Reagan`s supply-side claim was very
specific–I know because
I wrote it
.  The claim was that a reversal of the
Keynesian policy mix would cure stagflation.

Keynesians used easy monetary
policy to stimulate employment and high tax rates to
restrain inflation.  Reagan said easy money drove up
prices while high tax rates restrained output.  Reagan`s
policy was to control inflation with monetary policy and
spur real output with lower marginal tax rates.

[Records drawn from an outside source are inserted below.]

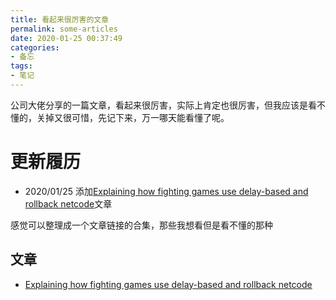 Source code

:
 ```yaml
---
title: 看起来很厉害的文章
permalink: some-articles
date: 2020-01-25 00:37:49
categories:
- 备忘
tags:
- 笔记
---
```


公司大佬分享的一篇文章，看起来很厉害，实际上肯定也很厉害，但我应该是看不懂的，关掉又很可惜，先记下来，万一哪天能看懂了呢。

<!--more-->

# 更新履历
- 2020/01/25 添加[Explaining how fighting games use delay-based and rollback netcode](https://arstechnica.com/gaming/2019/10/explaining-how-fighting-games-use-delay-based-and-rollback-netcode/)文章


感觉可以整理成一个文章链接的合集，那些我想看但是看不懂的那种

## 文章
- [Explaining how fighting games use delay-based and rollback netcode](https://arstechnica.com/gaming/2019/10/explaining-how-fighting-games-use-delay-based-and-rollback-netcode/)


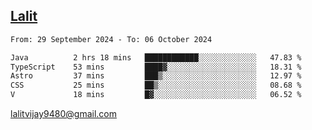 ## [Lalit](https://lalit.sh)

<!--START_SECTION:waka-->

```txt
From: 29 September 2024 - To: 06 October 2024

Java          2 hrs 18 mins   ████████████░░░░░░░░░░░░░   47.83 %
TypeScript    53 mins         ████▓░░░░░░░░░░░░░░░░░░░░   18.31 %
Astro         37 mins         ███▒░░░░░░░░░░░░░░░░░░░░░   12.97 %
CSS           25 mins         ██▒░░░░░░░░░░░░░░░░░░░░░░   08.68 %
V             18 mins         █▓░░░░░░░░░░░░░░░░░░░░░░░   06.52 %
```

<!--END_SECTION:waka-->

lalitvijay9480@gmail.com

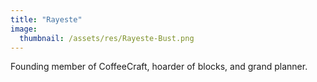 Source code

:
 ```yaml
---
title: "Rayeste"
image:
  thumbnail: /assets/res/Rayeste-Bust.png
---
```


Founding member of CoffeeCraft, hoarder of blocks, and grand planner.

Reagan`s policy did exactly what he
said: the economy expanded for 7 years–a record at the
time–while inflation fell.

Supply-side economists did not
control economic policy during the Bush and Clinton
administrations.  However, under both presidents tax
rates remained substantially below the pre-Reagan rates,
and monetary policy was used to control inflation.  No
one has seen a Phillips
curve
tradeoff of inflation and employment
since the

Carter administration.
This is why it is correct for
supply-side economics to claim credit for the long era
of disinflationary economic growth.

Krugman claims there was no Reagan
“miracle.” However, when Reagan announced that
his policy would permit the economy to grow while
inflation fell, Keynesians said it would take a miracle
for such a thing to happen.

Because Reagan is popular among
conservatives, President Bush`s neoconservatives are
claiming Reagan as one of their own.  During Reagan`s
presidency, however, neocons opposed Reagan`s approach
to the Soviet Union.

Neoconservatives wanted to win the
cold war with a military buildup.  Reagan went along
with a buildup, but sought rapprochement with Gorbachev
and ended the cold war by winning Gorbachev`s
confidence.  As Professor John Patrick Diggins wrote in
the New York Times (June 11), “The cold war
ended in an act of faith and trust, not fear and
trembling.”
[How
Reagan Beat the Neocons
]

The real competition was economic,
not military.  Reagan ended the malaise of the American
economy, but Gorbachev could not repair the failed
Soviet economy.

The most disappointing assessments
of Reagan have come from libertarians, who seem even
more bitter than Krugman.  They blame Reagan for
speaking their language while allowing government to
grow bigger, making us less free. I find this bitterness
inexplicable in light of Reagan`s

ending the Cold War
, curing stagflation that
threatened the economy with wage and price controls, and
making Americans the majority shareholders in their own
incomes.

Perhaps the best response to
libertarians is Peter Brimelow`s

reply
to immigration critics, who blame Reagan for
leaving open the floodgates at our border: “Reagan
concentrated on two or three issues that were vital in
his day and ignored much else in the sprawling,
hydra-headed federal government.  . . .  A new
generation of issues has come to the fore.  It is
entirely natural that a new generation of political
leaders will be required to deal with them. And when
they do, they will have to pick their battles, as Reagan
did.”

Reagan picked the two biggest
battles of his day and won both.

COPYRIGHT CREATORS
SYNDICATE, INC.

Paul
Craig Roberts was Associate Editor of the WSJ editorial
page, 1978-80, and columnist for “Political Economy.”
During 1981-82 he was Assistant Secretary of the
Treasury for Economic Policy. He is the author of



Supply-Side Revolution: An Insider`s Account of
Policymaking in Washington
.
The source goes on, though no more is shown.